Overview
========

What's NNC?
-----------

NNC is the natural progression against ``ccv_convnet``, which is a couple of years old now. ``ccv_convnet``'s monolithic, single path neural layer design didn't really feel right with more advanced network architectures.

NNC took some good ideas from more recent neural network frameworks and did a long re-think on how to achieve both efficiency and expressiveness. The design itself is layered. At the highest layer, you have ordinary neural network primitives that reflect real-world usage such as Inception module, LSTM, RNN et al. At the lowest layer, depending on the infrastructure, it maps to allocated tensors on GPU, computations backed by CuDNN, and computation graphs driven with CUDA streams (or you can exchange that with CPU, Metal, and libdispatch). For the abstractions in between, there are trade-offs and constraints to accommodating both the library design and usage.

In a few sentences, here is how the layered design works.

NNC starts with tensors, commands and streams, which closely map to low level computation primitives. On top of that, a concrete computation graph can be constructed and executed directly. Above that, a symbolic graph can express everything about the concrete computation graph, without actual tensor and stream allocations. A dynamic graph can contain both symbolic graph representation and the concrete computation graph, thus, carries out the computation immediately while retain the ability to do series of processes on top of the symbolic graph representation. Familiar primitives such as LSTM or RNN then were built on top of either the symbolic graph or the dynamic graph constructs.

There are roughly **5 layers** built on top of each other.

1. Tensors, Commands and Streams
--------------------------------

Tensors are multi-dimensional arrays at its basic level.

Commands are ops (operations) in other framework's terminology.

Streams are the synchronization mechanism. Each command instance executed serially on a given stream. Different command instances on different streams will be scheduled in parallel if the underlying infrastructure permits.

A command is identified by its ``cmd`` identifier. It processes a set of input tensors, and write output to a set of output tensors. There is no limits on how many input tensors it can accept or how many output tensors it can write to.

A command can only have one set of attributes (recognized by NNC) specified. These attributes (such as whether this can be an *inplace* operation) help on symbolic processes. If you find that you need to implement the same command but these attributes cannot be hold, you need to rename the command to avoid invalid symbolic processes.

One command, however, can be backed by several **backend** implementations.
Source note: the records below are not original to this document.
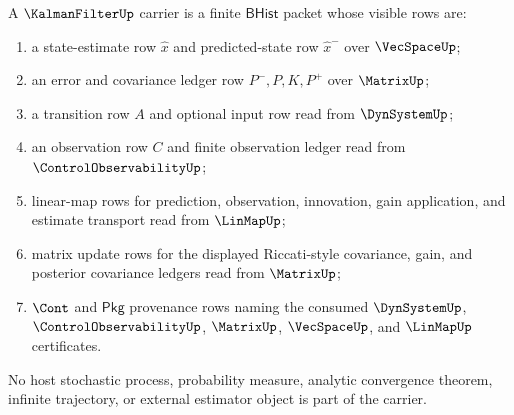 \begin{definition}
\label{def:kalman-filter-carrier}
\label{def:kalmanfilter-bhist-carrier}
A $\KalmanFilterUp$ carrier is a finite $\mathsf{BHist}$ packet whose visible rows are:
\begin{enumerate}
\item a state-estimate row $\widehat{x}$ and predicted-state row $\widehat{x}^{-}$ over $\VecSpaceUp$;
\item an error and covariance ledger row $P^{-},P,K,P^{+}$ over $\MatrixUp$;
\item a transition row $A$ and optional input row read from $\DynSystemUp$;
\item an observation row $C$ and finite observation ledger read from $\ControlObservabilityUp$;
\item linear-map rows for prediction, observation, innovation, gain application, and estimate transport read from $\LinMapUp$;
\item matrix update rows for the displayed Riccati-style covariance, gain, and posterior covariance ledgers read from $\MatrixUp$;
\item $\Cont$ and $\mathsf{Pkg}$ provenance rows naming the consumed $\DynSystemUp$, $\ControlObservabilityUp$, $\MatrixUp$, $\VecSpaceUp$, and $\LinMapUp$ certificates.
\end{enumerate}
No host stochastic process, probability measure, analytic convergence theorem, infinite trajectory, or external estimator object is part of the carrier.
\end{definition}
Command backend implementors, besides the ones who implement ``*_REF`` free to only support specific cases of the input tensors (for example, a particular tensor layout, or a specific tensor size (3x3?), or half precision numbers). But once a backend accepts the input, it follows exactly the command attributes specified above (for example, any backend that implements a *inplace* command, will allow any parts of its input to be overwritten by this command at time while this command is executing without affecting the correctness of the output).

At runtime, a command will select the appropriate backend based on the input type and execution time.

2. Computation Graph
--------------------

**Computation graph** expresses how the computation carries out. The output tensors can be used as input for the next command, so on and so forth. That is where *TensorFlow* got its name from. At this layer, **computation graph** knows the execution orders (data dependencies) between each command instances, and will schedule them on proper streams to ensure these execution orders are respected. Tensors themselves are not associated with the execution order at this point.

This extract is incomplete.